In 2017, Top Aces also landed a $480 million contract with Canadian National Defense for combat training services. The renewable contract could reach a total value of 1.4 billion by 2031.
The Caisse de depot et placement du Québec is a major shareholder in the company. In its latest annual report, its private placement in the holding company that owns Top Aces is valued at between 50 and 100 million.
The Canadian Forces are unable to determine the effect the cyberattack might have on the security of their data and operations.
“We are not sure if there is an impact and if the leak contains information that belongs to us,” said Army spokesman Daniel Le Bouthillier. We check with our IT people. »
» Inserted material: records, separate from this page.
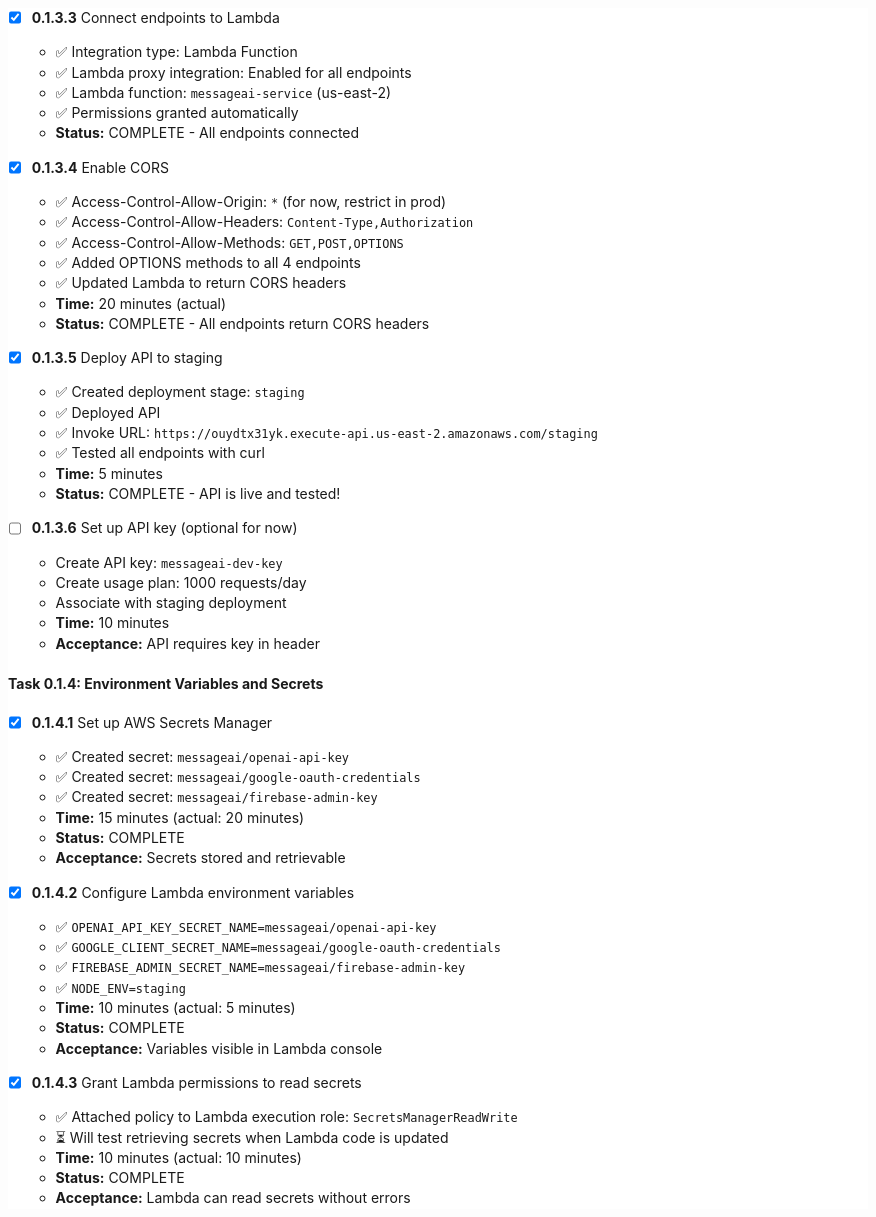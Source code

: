 - [x] **0.1.3.3** Connect endpoints to Lambda

  - ✅ Integration type: Lambda Function
  - ✅ Lambda proxy integration: Enabled for all endpoints
  - ✅ Lambda function: `messageai-service` (us-east-2)
  - ✅ Permissions granted automatically
  - **Status:** COMPLETE - All endpoints connected

- [x] **0.1.3.4** Enable CORS

  - ✅ Access-Control-Allow-Origin: `*` (for now, restrict in prod)
  - ✅ Access-Control-Allow-Headers: `Content-Type,Authorization`
  - ✅ Access-Control-Allow-Methods: `GET,POST,OPTIONS`
  - ✅ Added OPTIONS methods to all 4 endpoints
  - ✅ Updated Lambda to return CORS headers
  - **Time:** 20 minutes (actual)
  - **Status:** COMPLETE - All endpoints return CORS headers

- [x] **0.1.3.5** Deploy API to staging

  - ✅ Created deployment stage: `staging`
  - ✅ Deployed API
  - ✅ Invoke URL: `https://ouydtx31yk.execute-api.us-east-2.amazonaws.com/staging`
  - ✅ Tested all endpoints with curl
  - **Time:** 5 minutes
  - **Status:** COMPLETE - API is live and tested!

- [ ] **0.1.3.6** Set up API key (optional for now)
  - Create API key: `messageai-dev-key`
  - Create usage plan: 1000 requests/day
  - Associate with staging deployment
  - **Time:** 10 minutes
  - **Acceptance:** API requires key in header

#### Task 0.1.4: Environment Variables and Secrets

- [x] **0.1.4.1** Set up AWS Secrets Manager

  - ✅ Created secret: `messageai/openai-api-key`
  - ✅ Created secret: `messageai/google-oauth-credentials`
  - ✅ Created secret: `messageai/firebase-admin-key`
  - **Time:** 15 minutes (actual: 20 minutes)
  - **Status:** COMPLETE
  - **Acceptance:** Secrets stored and retrievable

- [x] **0.1.4.2** Configure Lambda environment variables

  - ✅ `OPENAI_API_KEY_SECRET_NAME=messageai/openai-api-key`
  - ✅ `GOOGLE_CLIENT_SECRET_NAME=messageai/google-oauth-credentials`
  - ✅ `FIREBASE_ADMIN_SECRET_NAME=messageai/firebase-admin-key`
  - ✅ `NODE_ENV=staging`
  - **Time:** 10 minutes (actual: 5 minutes)
  - **Status:** COMPLETE
  - **Acceptance:** Variables visible in Lambda console

- [x] **0.1.4.3** Grant Lambda permissions to read secrets
  - ✅ Attached policy to Lambda execution role: `SecretsManagerReadWrite`
  - ⏳ Will test retrieving secrets when Lambda code is updated
  - **Time:** 10 minutes (actual: 10 minutes)
  - **Status:** COMPLETE
  - **Acceptance:** Lambda can read secrets without errors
He believes that little sensitive information is likely to have been leaked by Top Aces.
Probably for the money
In a statement last February, LockBit hackers explained that “most” of its members were citizens of former USSR countries, “like Russians and Ukrainians.” The gang added, however, that its programmers also come from China, the United States, Canada and Switzerland.
Consulted by La Presse, a cybersecurity expert thinks that the hacking probably has nothing to do with the war in Ukraine.
“There’s no reason to believe LockBit’s attacks are motivated by anything other than money,” said Brett Callow, cyber threat analyst for antivirus firm Emsisoft. That’s not to say the stolen data won’t end up in the hands of other actors, possibly including hostile governments. »
In February, LockBit said it was “apolitical” and assured that it would not engage “under any circumstances” in attacks on critical infrastructure or in international conflicts.
One of the biggest hacker gangs
The gang, active since mid-2019, is now one of the most active in the world. According to the page of his blog in the hidden web that he visited The Presshowever, it counts few large organizations among its victims.
Like most hacker groups, ransomware developers deal with “affiliates” who use their program to infiltrate their targets’ networks, steal their data and encrypt it. Then they demand a ransom to give them back access.
Security measures sometimes manage to block cybercriminals before the data is destroyed, without having been able to prevent theft. In such cases, the victims are unaware of the leak, until the ransomers publicize their wrongdoing, as they have just done on their blog.